GroupReadsByUmi groups reads with or without the same end.

jeanquassi commented 4 months ago

Hi, I am working on amplicon sequencing data with UMI. After grouping with GroupReadsByUmi (strategy=identity), among others UMI families I get the two below(showing a couple of the reads) :

UMI family 2160

UMI family 4716

As I understand the grouping method : The 2 families are mapped on the same amplicon, they have the same UMI sequence, all the reads start at the same position. The only difference is seems to be their ending position; and that is their are separated in 2 families. If the above assumption is true, why is the 3rd read in the family 4716 (0074-01718) grouped there since it has only length 42 compared to the others reads with a length of 138?
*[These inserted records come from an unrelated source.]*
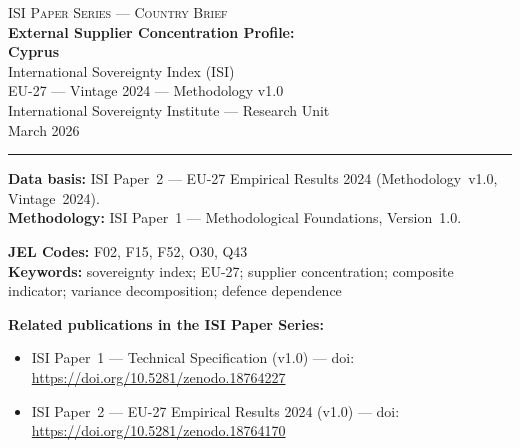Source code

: \documentclass[12pt,a4paper]{article}
\begin{document}
\hypersetup{pageanchor=false}

\begin{titlepage}
\centering
\vspace*{2cm}
{\Large\textsc{ISI Paper Series --- Country Brief}}\\[1.2cm]
{\LARGE\bfseries External Supplier Concentration Profile:\\[0.3em]
Cyprus}\\[1.5cm]
{\large International Sovereignty Index (ISI)\\[0.3em]
EU-27 --- Vintage 2024 --- Methodology v1.0}\\[1.2cm]
{\large International Sovereignty Institute --- Research Unit}\\[0.8cm]
{\large March 2026}

\vspace{0.8cm}
\noindent\rule{\textwidth}{0.4pt}
\vspace{0.4cm}

\begin{flushleft}
\noindent\textbf{Data basis:} ISI Paper~2 --- EU-27 Empirical Results 2024 (Methodology~v1.0, Vintage~2024).\\[4pt]
\noindent\textbf{Methodology:} ISI Paper~1 --- Methodological Foundations, Version~1.0.

\medskip

\noindent\textbf{JEL Codes:} F02, F15, F52, O30, Q43\\[4pt]
\noindent\textbf{Keywords:} sovereignty index; EU-27; supplier concentration; composite indicator; variance decomposition; defence dependence

\medskip

\noindent\textbf{Related publications in the ISI Paper Series:}
\begin{itemize}[nosep,leftmargin=1.5em]
\item ISI Paper~1 --- Technical Specification (v1.0) --- doi:\\
  \url{https://doi.org/10.5281/zenodo.18764227}
\item ISI Paper~2 --- EU-27 Empirical Results 2024 (v1.0) --- doi:\\
  \url{https://doi.org/10.5281/zenodo.18764170}
\end{itemize}
\end{flushleft}
\vfill
\end{titlepage}
\end{document}
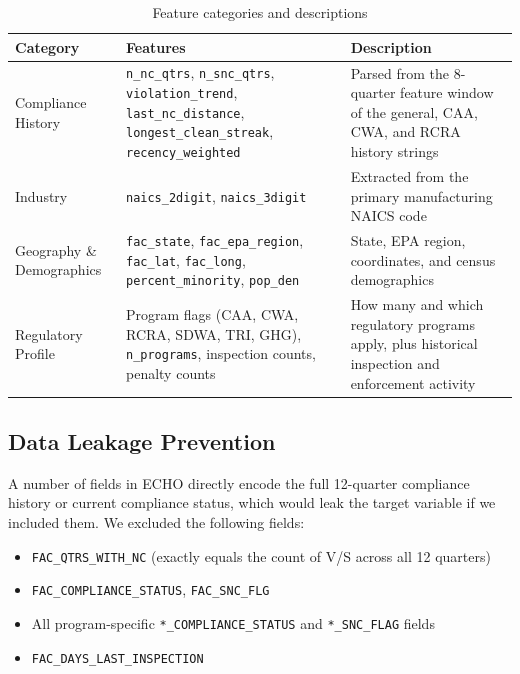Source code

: \documentclass[11pt]{article}
\begin{document}
\begin{table}[H]
\centering
\caption{Feature categories and descriptions}
\small
\begin{tabular}{p{3.2cm} p{4cm} p{5cm}}
\toprule
\textbf{Category} & \textbf{Features} & \textbf{Description} \\
\midrule
Compliance History & \texttt{n\_nc\_qtrs}, \texttt{n\_snc\_qtrs}, \texttt{violation\_trend}, \texttt{last\_nc\_distance}, \texttt{longest\_clean\_streak}, \texttt{recency\_weighted} & Parsed from the 8-quarter feature window of the general, CAA, CWA, and RCRA history strings \\
\addlinespace
Industry & \texttt{naics\_2digit}, \texttt{naics\_3digit} & Extracted from the primary manufacturing NAICS code \\
\addlinespace
Geography \& Demographics & \texttt{fac\_state}, \texttt{fac\_epa\_region}, \texttt{fac\_lat}, \texttt{fac\_long}, \texttt{percent\_minority}, \texttt{pop\_den} & State, EPA region, coordinates, and census demographics \\
\addlinespace
Regulatory Profile & Program flags (CAA, CWA, RCRA, SDWA, TRI, GHG), \texttt{n\_programs}, inspection counts, penalty counts & How many and which regulatory programs apply, plus historical inspection and enforcement activity \\
\bottomrule
\end{tabular}
\end{table}

\subsection{Data Leakage Prevention}

A number of fields in ECHO directly encode the full 12-quarter compliance history or current compliance status, which would leak the target variable if we included them. We excluded the following fields:

\begin{itemize}[nosep]
    \item \texttt{FAC\_QTRS\_WITH\_NC} (exactly equals the count of V/S across all 12 quarters)
    \item \texttt{FAC\_COMPLIANCE\_STATUS}, \texttt{FAC\_SNC\_FLG}
    \item All program-specific \texttt{*\_COMPLIANCE\_STATUS} and \texttt{*\_SNC\_FLAG} fields
    \item \texttt{FAC\_DAYS\_LAST\_INSPECTION}
\end{itemize}
\end{document}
I am new using the GroupReadsByUmi and read the official instruction page. However I might have misunderstand the grouping method. Thank you in advance for your help.

nh13 commented 4 months ago

If reads are from the same source molecule, then the outer ends of the template are assumed to be the same. Since you're not using paired end, then the outer ends are the start and end of each read. I'd ask if you're doing some up front quality or adapter trimming prior to grouping of the reads to make their read lengths different.

jeanquassi commented 4 months ago

Hi Nils, thank you for your swift answer. Indeed we do some adapter trimming before the grouping. I will check the quality of the trimming for the strange reads.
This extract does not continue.